Judge McCoy correctly evaluated Deruiter's Motion under the Barker balancing test to determine if Deruiter's constitutional right to speedy trial was violated. See Barker v. Wingo, 407 U.S. 514, 530 (1972). Against that backdrop, Judge McCoy found that the length of delay weighed against the Government, but the other three factors weighed against Deruiter. As such, Judge McCoy recommended that Deruiter's constitutional right to a speedy trial was not violated and that his motion be denied. (Doc. 186).
LEGAL STANDARD
A district court may refer a motion to dismiss indictment to a magistrate judge. See 28 U.S.C. § 636(b)(1). The district court must make a de novo determination of the report or specified proposed findings or recommendations to which specific objections are made. See 28 U.S.C. 636(b)(1). "A specific objection must identify the portions of the proposed findings and recommendation to which objection is made and the specific bases for objection." Kohser v. Protective Life Corp., 649 F. App'x 774, 777 (11th Cir. 2016) (citation omitted). After a careful review of a report and recommendation, the district court may adopt, reject, or modify the magistrate judge's finding and recommendation. 28 U.S.C. § 636(b)(1); United States v. Powell, 628 F.3d 1254, 1256 (11th Cir. 2010); see also Williams v. Wainwright, 681 F.2d 732, 732 (11th Cir. 1982). The district court must review legal conclusions de novo, even in the absence of an objection. See Cooper-Houston v. S. Ry. Co., 37 F.3d 603, 604 (11th Cir. 1994).
DISCUSSION
A violation of speedy trial must end in dismissal of the indictment.
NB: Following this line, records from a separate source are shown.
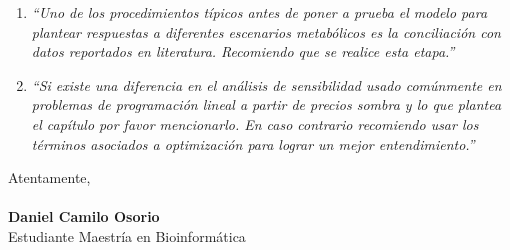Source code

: \documentclass[11pt,a4paper]{article}
\begin{document}
\begin{enumerate}
\item \emph{``Uno de los procedimientos típicos antes de poner a prueba el modelo para plantear respuestas a diferentes escenarios metabólicos es la conciliación con datos reportados en literatura. Recomiendo que se realice esta etapa.''}

\item \emph{``Si existe una diferencia en el análisis de sensibilidad usado comúnmente en problemas de programación lineal a partir de precios sombra y lo que plantea el capítulo por favor mencionarlo. En caso contrario recomiendo usar los términos asociados a optimización para lograr un mejor entendimiento.''}

\end{enumerate}
Atentamente,\\
\\
\textbf{Daniel Camilo Osorio}\\
Estudiante Maestría en Bioinformática
\end{document}
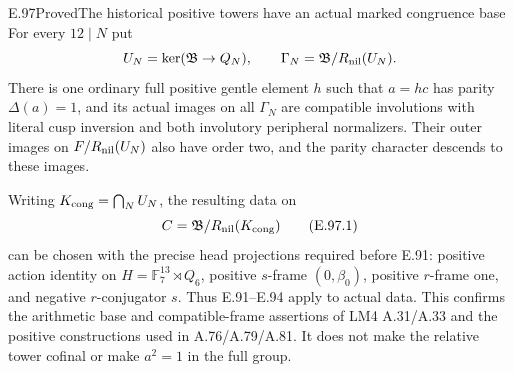 \begin{result}{E.97}{Proved}{The historical positive towers have an actual marked congruence base}
For every \(12\mid N\) put
\[
 U_N=\ker(\mathfrak B\to Q_N),\qquad
 \Gamma_N=\mathfrak B/R_{\rm nil}(U_N).
\]
There is one ordinary full positive gentle element \(h\) such that
\(a=hc\) has parity \(\Delta(a)=1\), and its actual images on
all \(\Gamma_N\) are compatible involutions with literal cusp
inversion and both involutory peripheral normalizers.
Their outer images on \(F/R_{\rm nil}(U_N)\) also have order two,
and the parity character descends to these images.

Writing \(K_{\rm cong}=\bigcap_NU_N\), the resulting data on
\[
 C=\mathfrak B/R_{\rm nil}(K_{\rm cong})
                                                        \tag{E.97.1}
\]
can be chosen with the precise head projections required before
E.91: positive action identity on
\(H=\mathbb F_7^{13}\rtimes Q_6\), positive \(s\)-frame
\((0,\beta_0)\), positive \(r\)-frame one, and negative
\(r\)-conjugator \(s\).
Thus E.91--E.94 apply to actual data.  This confirms the
arithmetic base and compatible-frame assertions of LM4 A.31/A.33
and the positive constructions used in A.76/A.79/A.81.
It does not make the relative tower cofinal or make \(a^2=1\)
in the full group.
\end{result}
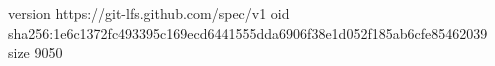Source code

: version https://git-lfs.github.com/spec/v1
oid sha256:1e6c1372fc493395c169ecd6441555dda6906f38e1d052f185ab6cfe85462039
size 9050

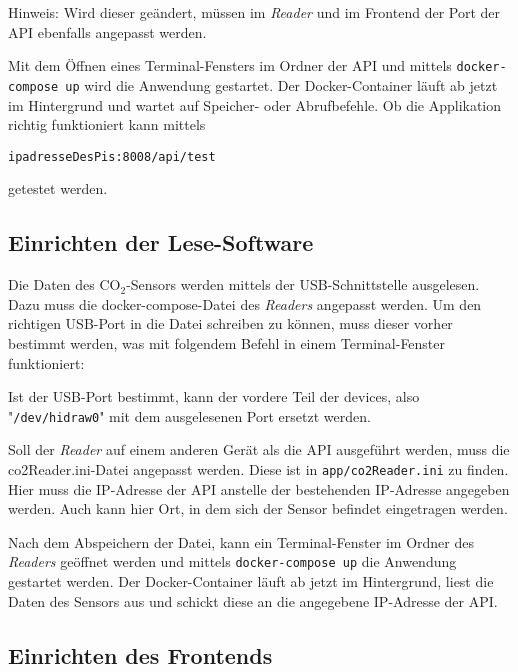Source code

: \documentclass[a4paper,
    11pt,
    headings=small,
    ngerman,
    listof=totoc,
    numbers=noenddot]{scrreprt}[2021/11/13]
\begin{document}
Hinweis: Wird dieser geändert, müssen im \textit{Reader} und im Frontend der Port der \ac{API} ebenfalls angepasst werden.

Mit dem Öffnen eines Terminal-Fensters im Ordner der \ac{API} und mittels \texttt{docker-compose up} wird die Anwendung gestartet. Der Docker-Container läuft ab jetzt im Hintergrund und wartet auf Speicher- oder Abrufbefehle. Ob die Applikation richtig funktioniert kann mittels

\texttt{ipadresseDesPis:8008/api/test}

getestet werden.


\subsection{Einrichten der Lese-Software}

Die Daten des CO$_2$-Sensors werden mittels der USB-Schnittstelle ausgelesen. Dazu muss die docker-compose-Datei des \textit{Readers} angepasst werden. Um den richtigen USB-Port in die Datei schreiben zu können, muss dieser vorher bestimmt werden, was mit folgendem Befehl in einem Terminal-Fenster funktioniert:


Ist der USB-Port bestimmt, kann der vordere Teil der devices, also "\texttt{/dev/hidraw0}"  mit dem ausgelesenen Port ersetzt werden.



Soll der \textit{Reader} auf einem anderen Gerät als die \ac{API} ausgeführt werden, muss die co2Reader.ini-Datei angepasst werden. Diese ist in \texttt{app/co2Reader.ini} zu finden. Hier muss die IP-Adresse der \ac{API} anstelle der bestehenden IP-Adresse angegeben werden. Auch kann hier Ort, in dem sich der Sensor befindet eingetragen werden.

Nach dem Abspeichern der Datei, kann ein Terminal-Fenster im Ordner des \textit{Readers} geöffnet werden und mittels \texttt{docker-compose up} die Anwendung gestartet werden. Der Docker-Container läuft ab jetzt im Hintergrund, liest die Daten des Sensors aus und schickt diese an die angegebene IP-Adresse der \ac{API}.


\subsection{Einrichten des Frontends}
\end{document}

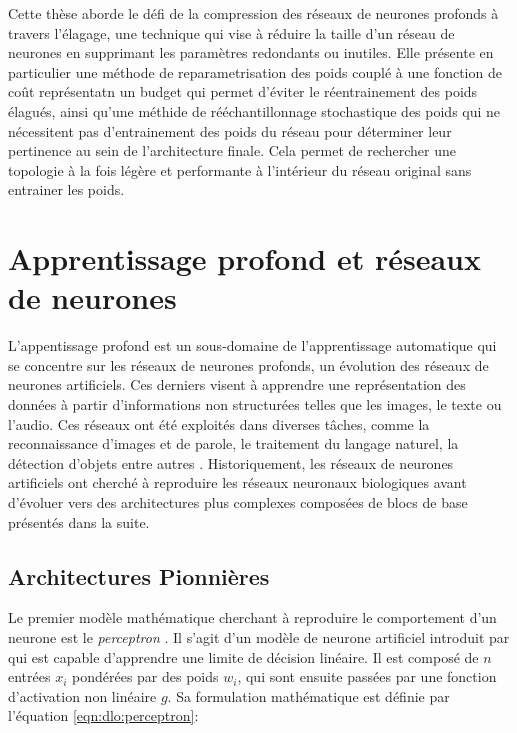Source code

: Cette thèse aborde le défi de la compression des réseaux de neurones profonds à
travers l'élagage, une technique qui vise à réduire la taille d'un réseau de
neurones en supprimant les paramètres redondants ou inutiles. Elle présente en
particulier une méthode de reparametrisation des poids couplé à une fonction de
coût représentatn un budget qui permet d'éviter le réentrainement des poids
élagués, ainsi qu'une méthide de rééchantillonnage stochastique des poids qui ne
nécessitent pas d'entrainement des poids du réseau pour déterminer leur
pertinence au sein de l'architecture finale. Cela permet de rechercher une
topologie à la fois légère et performante à l'intérieur du réseau original sans
entrainer les poids.\\

\section*{Apprentissage profond et réseaux de neurones}

L'appentissage profond est un sous-domaine de l'apprentissage automatique qui se
concentre sur les réseaux de neurones profonds, un évolution des réseaux de
neurones artificiels. Ces derniers visent à apprendre une représentation des
données à partir d'informations non structurées telles que les images, le texte
ou l'audio. Ces réseaux ont été exploités dans diverses tâches, comme la
reconnaissance d'images et de parole, le traitement du langage naturel, la
détection d'objets entre autres
\cite{DBLP:conf/icml/AmodeiABCCCCCCD16,DBLP:conf/nips/RenHGS15,DBLP:conf/nips/KrizhevskySH12,
  DBLP:conf/emnlp/BudzianowskiV19,DBLP:conf/cvpr/HeZRS16,jumper2021highly}.
Historiquement, les réseaux de neurones artificiels ont cherché à reproduire les
réseaux neuronaux biologiques \cite{mcculloch1943logical} avant d'évoluer vers
des architectures plus complexes composées de blocs de base présentés dans la
suite.

\subsection*{Architectures Pionnières}\label{sec:dlo:early_architectures}


Le premier modèle mathématique cherchant à reproduire le comportement d'un
neurone est le \emph{perceptron} \cite{rosenblatt1958perceptron}. Il s'agit d'un
modèle de neurone artificiel introduit par \citeauthor{rosenblatt1958perceptron}
qui est capable d'apprendre une limite de décision linéaire. Il est composé de
$n$ entrées $x_i$ pondérées par des poids $w_i$, qui sont ensuite passées par
une fonction d'activation non linéaire $g$. Sa formulation mathématique est
définie par l'équation \cref{eqn:dlo:perceptron}:

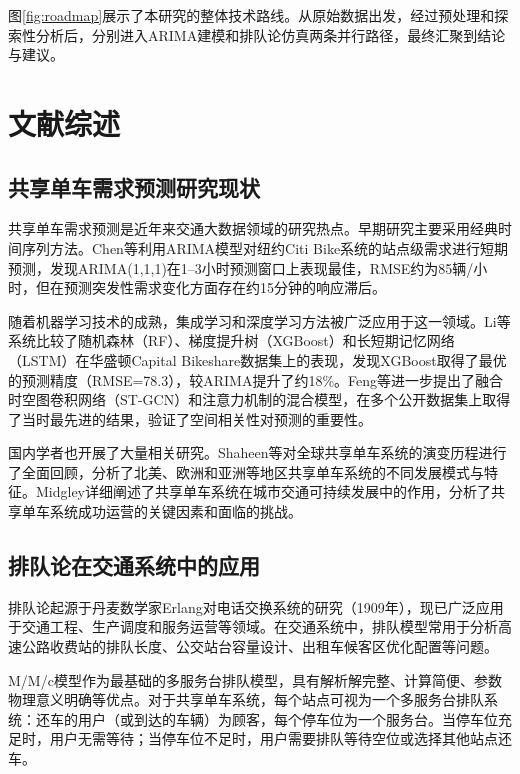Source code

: \documentclass[12pt,a4paper]{article}
\begin{document}
图\ref{fig:roadmap}展示了本研究的整体技术路线。从原始数据出发，经过预处理和探索性分析后，分别进入ARIMA建模和排队论仿真两条并行路径，最终汇聚到结论与建议。

\section{文献综述}

\subsection{共享单车需求预测研究现状}

共享单车需求预测是近年来交通大数据领域的研究热点。早期研究主要采用经典时间序列方法。Chen等\cite{chen2020}利用ARIMA模型对纽约Citi Bike系统的站点级需求进行短期预测，发现ARIMA(1,1,1)在1--3小时预测窗口上表现最佳，RMSE约为85辆/小时，但在预测突发性需求变化方面存在约15分钟的响应滞后。

随着机器学习技术的成熟，集成学习和深度学习方法被广泛应用于这一领域。Li等\cite{li2021}系统比较了随机森林（RF）、梯度提升树（XGBoost）和长短期记忆网络（LSTM）在华盛顿Capital Bikeshare数据集上的表现，发现XGBoost取得了最优的预测精度（RMSE=78.3），较ARIMA提升了约18\%。Feng等\cite{feng2022}进一步提出了融合时空图卷积网络（ST-GCN）和注意力机制的混合模型，在多个公开数据集上取得了当时最先进的结果，验证了空间相关性对预测的重要性。

国内学者也开展了大量相关研究。Shaheen等\cite{shaheen2010}对全球共享单车系统的演变历程进行了全面回顾，分析了北美、欧洲和亚洲等地区共享单车系统的不同发展模式与特征。Midgley\cite{midgley2011}详细阐述了共享单车系统在城市交通可持续发展中的作用，分析了共享单车系统成功运营的关键因素和面临的挑战。

\subsection{排队论在交通系统中的应用}

排队论起源于丹麦数学家Erlang对电话交换系统的研究（1909年），现已广泛应用于交通工程、生产调度和服务运营等领域\cite{gross2008}。在交通系统中，排队模型常用于分析高速公路收费站的排队长度、公交站台容量设计、出租车候客区优化配置等问题。

M/M/c模型作为最基础的多服务台排队模型，具有解析解完整、计算简便、参数物理意义明确等优点\cite{kleinrock1975}。对于共享单车系统，每个站点可视为一个多服务台排队系统：还车的用户（或到达的车辆）为顾客，每个停车位为一个服务台。当停车位充足时，用户无需等待；当停车位不足时，用户需要排队等待空位或选择其他站点还车。
\end{document}

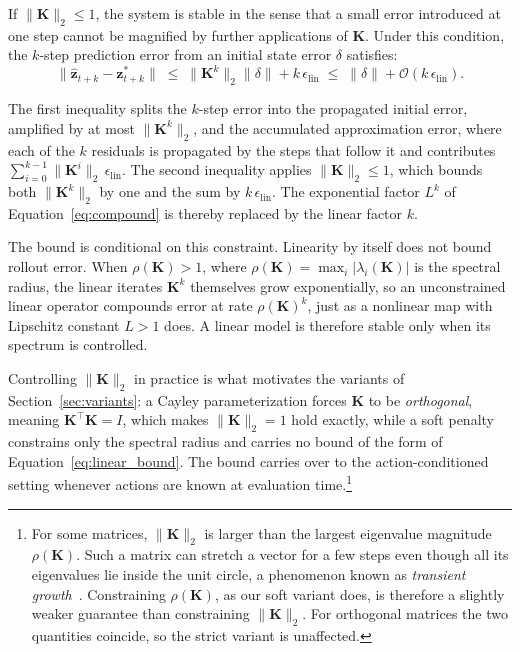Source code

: \documentclass[10pt]{article} %
\newcommand{\K}{\mathbf{K}}
\newcommand{\z}{\bm{z}}
\begin{document}
If $\|\K\|_2 \le 1$, the system is stable in the sense that a small error introduced at one step cannot be magnified by further applications of $\K$. Under this condition, the $k$-step prediction error from an initial state error $\delta$ satisfies:
\begin{equation}
    \|\hat{\z}_{t+k} - \z^*_{t+k}\|
    \;\leq\; \|\mathbf{K}^k\|_2 \|\delta\| + k\,\epsilon_\text{lin}
    \;\leq\; \|\delta\| + \mathcal{O}(k\,\epsilon_\text{lin}).
    \label{eq:linear_bound}
\end{equation}

The first inequality splits the $k$-step error into the propagated initial error, amplified by at most $\|\K^k\|_2$, and the accumulated approximation error, where each of the $k$ residuals is propagated by the steps that follow it and contributes $\sum_{i=0}^{k-1}\|\K^i\|_2\,\epsilon_\text{lin}$. The second inequality applies $\|\K\|_2 \le 1$, which bounds both $\|\K^k\|_2$ by one and the sum by $k\,\epsilon_\text{lin}$. The exponential factor $L^k$ of Equation~\ref{eq:compound} is thereby replaced by the linear factor $k$.

The bound is conditional on this constraint. Linearity by itself does not bound rollout error. When $\rho(\K) > 1$, where $\rho(\K) = \max_i |\lambda_i(\K)|$ is the spectral radius, the linear iterates $\K^k$ themselves grow exponentially, so an unconstrained linear operator compounds error at rate $\rho(\K)^k$, just as a nonlinear map with Lipschitz constant $L > 1$ does. A linear model is therefore stable only when its spectrum is controlled.

Controlling $\|\K\|_2$ in practice is what motivates the variants of Section~\ref{sec:variants}: a Cayley parameterization forces $\K$ to be \emph{orthogonal}, meaning $\K^\top\K = I$, which makes $\|\K\|_2 = 1$ hold exactly, while a soft penalty constrains only the spectral radius and carries no bound of the form of Equation~\ref{eq:linear_bound}. The bound carries over to the action-conditioned setting whenever actions are known at evaluation time.\footnote{For some matrices, $\|\K\|_2$ is larger than the largest eigenvalue magnitude $\rho(\K)$. Such a matrix can stretch a vector for a few steps even though all its eigenvalues lie inside the unit circle, a phenomenon known as \emph{transient growth}~\citep{trefethen2005spectra}. Constraining $\rho(\K)$, as our soft variant does, is therefore a slightly weaker guarantee than constraining $\|\K\|_2$. For orthogonal matrices the two quantities coincide, so the strict variant is unaffected.}
\end{document}
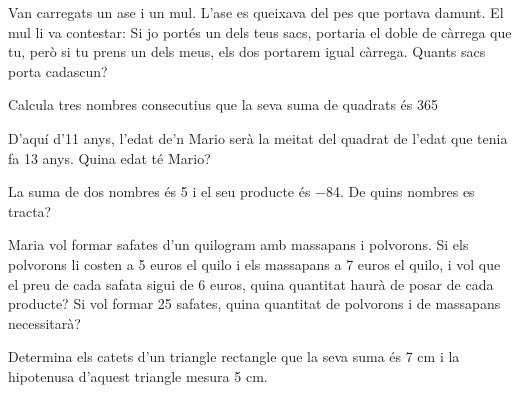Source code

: \begin{activitats}
\begin{mylist}
\exer  Van carregats un ase i un mul. L'ase es queixava del pes que portava damunt. El mul li va contestar: Si jo portés un dels teus sacs, portaria el doble de càrrega que tu, però si tu prens un dels meus, els dos portarem igual càrrega. Quants sacs porta cadascun?


\exer  Calcula tres nombres consecutius que la seva suma de quadrats és 365

\exer  D'aquí d'11 anys, l'edat de'n Mario serà la meitat del quadrat de l'edat que tenia fa 13 anys. Quina edat té Mario?


\exer  La suma de dos nombres és 5 i el seu producte és $-$84. De quins nombres es tracta?

\exer  Maria vol formar safates d'un quilogram amb massapans i polvorons. Si els polvorons li costen a 5 euros el quilo i els massapans a 7 euros el quilo, i vol que el preu de cada safata sigui de 6 euros, quina quantitat haurà de posar de cada producte? Si vol formar 25 safates, quina quantitat de polvorons i de massapans necessitarà?

\exer  Determina els catets d'un triangle rectangle que la seva suma és 7 cm i la hipotenusa d'aquest triangle mesura 5 cm.


\end{mylist}
\end{activitats}
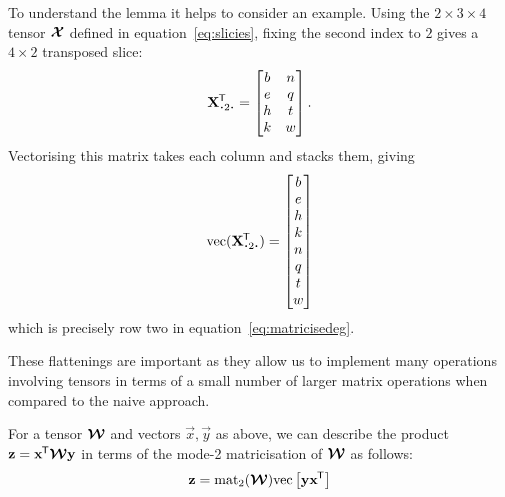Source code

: To understand the lemma it helps to consider an example. Using the \(2 \times 3 \times 4\)
tensor \(\bm{\mathcal{X}}\) defined
in equation~\eqref{eq:slicies}, fixing the second index to \(2\) gives a \(4 \times 2\) 
transposed slice:
\begin{equation}\label{eq:mode2slice}
	\tran{\mat{X}_{\midbullet 2 \midbullet}} = \begin{bmatrix}
		b & n \\
		e & q \\
		h & t \\
		k & w
	\end{bmatrix}.
\end{equation} Vectorising this matrix takes each column and stacks them, giving
\begin{equation}\label{eq:veceg}
	\vect(\tran{\mat{X}_{\midbullet 2 \midbullet}}) = \begin{bmatrix}
		b \\
		e \\
		h \\
		k \\
		n \\
		q \\
		t \\
		w
	\end{bmatrix}
\end{equation} which is precisely row two in equation~\eqref{eq:matricisedeg}.

These flattenings are important as they allow us to
implement many operations involving tensors in terms of a small number of larger matrix
operations when compared to the naive approach.

\begin{lem}\label{lem:outerprod}
For a tensor \(\bm{\mathcal{W}}\) and vectors \(\vec{x}, \vec{y}\) as above,
we can describe the product \(\mathbf{z} = \mathbf{x}^{\mkern-1.5mu\mathsf{T}}\bm{\mathcal{W}}\mathbf{y}\) in terms of the
mode-2 matricisation of \(\bm{\mathcal{W}}\) as 
follows:
\begin{align}
	\mathbf{z} = \operatorname{mat}_2(\bm{\mathcal{W}})\mathrm{vec}\left[\mathbf{y}\mathbf{x}^{\mkern-1.5mu\mathsf{T}}\right]
	\label{eq:bilinearouter}
\end{align}
\end{lem}

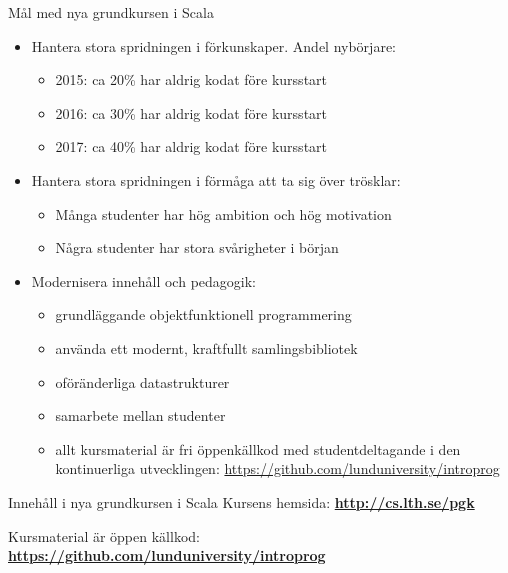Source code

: \begin{Slide}{Mål med nya grundkursen i Scala}
\begin{itemize}
  \item Hantera stora spridningen i förkunskaper. Andel nybörjare:
  \begin{itemize}
    \item 2015: ca 20\% har aldrig kodat före kursstart
    \item 2016: ca 30\% har aldrig kodat före kursstart
    \item 2017: ca 40\% har aldrig kodat före kursstart
  \end{itemize}
  \item Hantera stora spridningen i förmåga att ta sig över trösklar:
  \begin{itemize}
    \item Många studenter har hög ambition och hög motivation
    \item Några studenter har stora svårigheter i början
  \end{itemize}
  \item Modernisera innehåll och pedagogik:
  \begin{itemize}
    \item grundläggande objektfunktionell programmering
    \item använda ett modernt, kraftfullt samlingsbibliotek
    \item oföränderliga datastrukturer
    \item samarbete mellan studenter
    \item allt kursmaterial är fri öppenkällkod med studentdeltagande i den kontinuerliga utvecklingen:
    \url{https://github.com/lunduniversity/introprog}
  \end{itemize}
\end{itemize}
\end{Slide}


\begin{Slide}{Innehåll i nya grundkursen i Scala}\SlideFontTiny
Kursens hemsida: \textbf{\url{http://cs.lth.se/pgk}} \\ \vspace{1em}

\noindent\resizebox{0.8\columnwidth}{!}{\fontsize{8}{10}\selectfont

}

\vspace{1em}
Kursmaterial är öppen källkod: \textbf{\url{https://github.com/lunduniversity/introprog}}
\end{Slide}



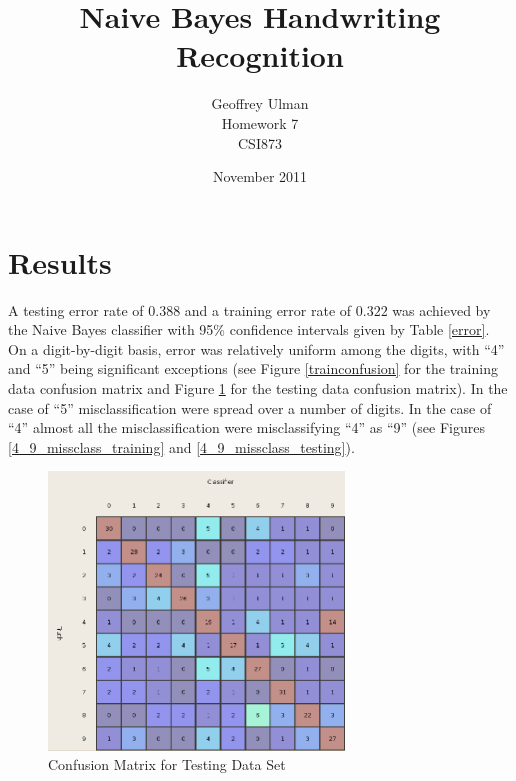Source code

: \documentclass{article}
\begin{document}
\title{Naive Bayes Handwriting Recognition}
\author{Geoffrey Ulman\\
        Homework 7\\
        CSI873}
\date{November 2011}
\maketitle

\section{Results}\label{Results}

A testing error rate of \(0.388\) and a training error rate of \(0.322\) was achieved by the Naive Bayes classifier with 95\% confidence intervals given by Table \ref{error}. On a digit-by-digit basis, error was relatively uniform among the digits, with ``4'' and ``5'' being significant exceptions (see Figure \ref{trainconfusion} for the training data confusion matrix and Figure \ref{testconfusion} for the testing data confusion matrix). In the case of ``5'' misclassification were spread over a number of digits. In the case of ``4'' almost all the misclassification were misclassifying ``4'' as ``9'' (see Figures \ref{4_9_missclass_training} and \ref{4_9_missclass_testing}).

\begin{figure}
\centering
\includegraphics[width=0.7\textwidth]{ConfusionMatrixTesting.png}
\caption{Confusion Matrix for Testing Data Set}
\label{testconfusion}
\end{figure}
\end{document}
Strunk v. United States, 412 U.S. 434, 440, (1973). Courts approach speedy trial cases on an ad hoc basis and consider four factors when deciding whether a defendant has been deprived of his right. Barker, 407 U.S. at 530. The factors are the (1) length of delay; (2) reason for delay; (3) defendant's assertion of his right; and (4) prejudice to the defendant. Id. "The right of a speedy trial is necessarily relative. It is consistent with delays and depends upon circumstances. It secures rights to a defendant. It does not preclude the rights of public justice." Beavers v. Haubert, 198 U.S. 77, 87 (1905). The right to a speedy trial is "amorphous," "slippery," and "necessarily relative." Vermont v. Brillon, 556 U.S. 81, 89 (2009) (citation omitted). Here, Deruiter objects only to Judge McCoy's findings on the second and third Barker factors. (Doc. 197). The Court will address these factors in turn.
A. Reason for Delay
Deruiter raises three objections to Judge McCoy's findings concerning the second Barker factor. (Doc. 197). First, he argues that the Government failed to timely request additional testing for Dr. Buigas. (Doc. 197 at 2). Second, Deruiter maintains that Judge McCoy incorrectly concluded that Deruiter conceded he could have introduced the additional medical records at the first competency hearing. Indeed, Deruiter maintains that it was impossible and unnecessary for him to do so. (Doc. 197 at 5). Finally, Deruiter argues that he is not responsible for any delay associated with the volume of additional medical records. (Doc. 197 at 8).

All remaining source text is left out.